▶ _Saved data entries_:
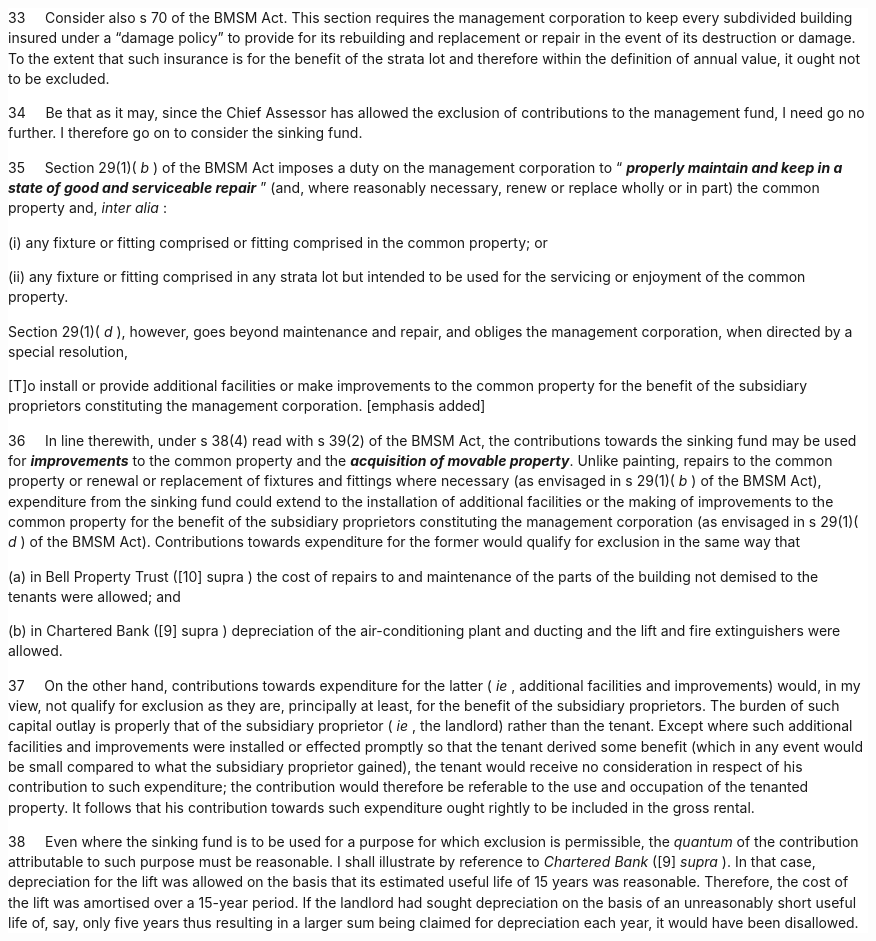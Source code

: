 33     Consider also s 70 of the BMSM Act. This section requires the management corporation to keep every subdivided building insured under a “damage policy” to provide for its rebuilding and replacement or repair in the event of its destruction or damage. To the extent that such insurance is for the benefit of the strata lot and therefore within the definition of annual value, it ought not to be excluded. 

34     Be that as it may, since the Chief Assessor has allowed the exclusion of contributions to the management fund, I need go no further. I therefore go on to consider the sinking fund. 

35     Section 29(1)( _b_ ) of the BMSM Act imposes a duty on the management corporation to “ **_properly maintain and keep in a state of good and serviceable repair_** ” (and, where reasonably necessary, renew or replace wholly or in part) the common property and, _inter alia_ : 

 (i) any fixture or fitting comprised or fitting comprised in the common property; or 


 (ii) any fixture or fitting comprised in any strata lot but intended to be used for the servicing or enjoyment of the common property. 

Section 29(1)( _d_ ), however, goes beyond maintenance and repair, and obliges the management corporation, when directed by a special resolution, 

 [T]o install or provide additional facilities or make improvements to the common property for the benefit of the subsidiary proprietors constituting the management corporation. [emphasis added] 

36     In line therewith, under s 38(4) read with s 39(2) of the BMSM Act, the contributions towards the sinking fund may be used for **_improvements_** to the common property and the **_acquisition of movable property_**. Unlike painting, repairs to the common property or renewal or replacement of fixtures and fittings where necessary (as envisaged in s 29(1)( _b_ ) of the BMSM Act), expenditure from the sinking fund could extend to the installation of additional facilities or the making of improvements to the common property for the benefit of the subsidiary proprietors constituting the management corporation (as envisaged in s 29(1)( _d_ ) of the BMSM Act). Contributions towards expenditure for the former would qualify for exclusion in the same way that 

 (a) in Bell Property Trust ([10] supra ) the cost of repairs to and maintenance of the parts of the building not demised to the tenants were allowed; and 

 (b) in Chartered Bank ([9] supra ) depreciation of the air-conditioning plant and ducting and the lift and fire extinguishers were allowed. 

37     On the other hand, contributions towards expenditure for the latter ( _ie_ , additional facilities and improvements) would, in my view, not qualify for exclusion as they are, principally at least, for the benefit of the subsidiary proprietors. The burden of such capital outlay is properly that of the subsidiary proprietor ( _ie_ , the landlord) rather than the tenant. Except where such additional facilities and improvements were installed or effected promptly so that the tenant derived some benefit (which in any event would be small compared to what the subsidiary proprietor gained), the tenant would receive no consideration in respect of his contribution to such expenditure; the contribution would therefore be referable to the use and occupation of the tenanted property. It follows that his contribution towards such expenditure ought rightly to be included in the gross rental. 

38     Even where the sinking fund is to be used for a purpose for which exclusion is permissible, the _quantum_ of the contribution attributable to such purpose must be reasonable. I shall illustrate by reference to _Chartered Bank_ ([9] _supra_ ). In that case, depreciation for the lift was allowed on the basis that its estimated useful life of 15 years was reasonable. Therefore, the cost of the lift was amortised over a 15-year period. If the landlord had sought depreciation on the basis of an unreasonably short useful life of, say, only five years thus resulting in a larger sum being claimed for depreciation each year, it would have been disallowed.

▶ _PROBLEM_:
Look above for the line with "34     Be that as"; retype exactly that line, every line after it up to the line with "(a) in Bell", and that line too, nothing else.

▶ _EXERCISE RESPONSE_:
34     Be that as it may, since the Chief Assessor has allowed the exclusion of contributions to the management fund, I need go no further. I therefore go on to consider the sinking fund. 

35     Section 29(1)( _b_ ) of the BMSM Act imposes a duty on the management corporation to “ **_properly maintain and keep in a state of good and serviceable repair_** ” (and, where reasonably necessary, renew or replace wholly or in part) the common property and, _inter alia_ : 

 (i) any fixture or fitting comprised or fitting comprised in the common property; or 


 (ii) any fixture or fitting comprised in any strata lot but intended to be used for the servicing or enjoyment of the common property. 

Section 29(1)( _d_ ), however, goes beyond maintenance and repair, and obliges the management corporation, when directed by a special resolution, 

 [T]o install or provide additional facilities or make improvements to the common property for the benefit of the subsidiary proprietors constituting the management corporation. [emphasis added] 

36     In line therewith, under s 38(4) read with s 39(2) of the BMSM Act, the contributions towards the sinking fund may be used for **_improvements_** to the common property and the **_acquisition of movable property_**. Unlike painting, repairs to the common property or renewal or replacement of fixtures and fittings where necessary (as envisaged in s 29(1)( _b_ ) of the BMSM Act), expenditure from the sinking fund could extend to the installation of additional facilities or the making of improvements to the common property for the benefit of the subsidiary proprietors constituting the management corporation (as envisaged in s 29(1)( _d_ ) of the BMSM Act). Contributions towards expenditure for the former would qualify for exclusion in the same way that 

 (a) in Bell Property Trust ([10] supra ) the cost of repairs to and maintenance of the parts of the building not demised to the tenants were allowed; and 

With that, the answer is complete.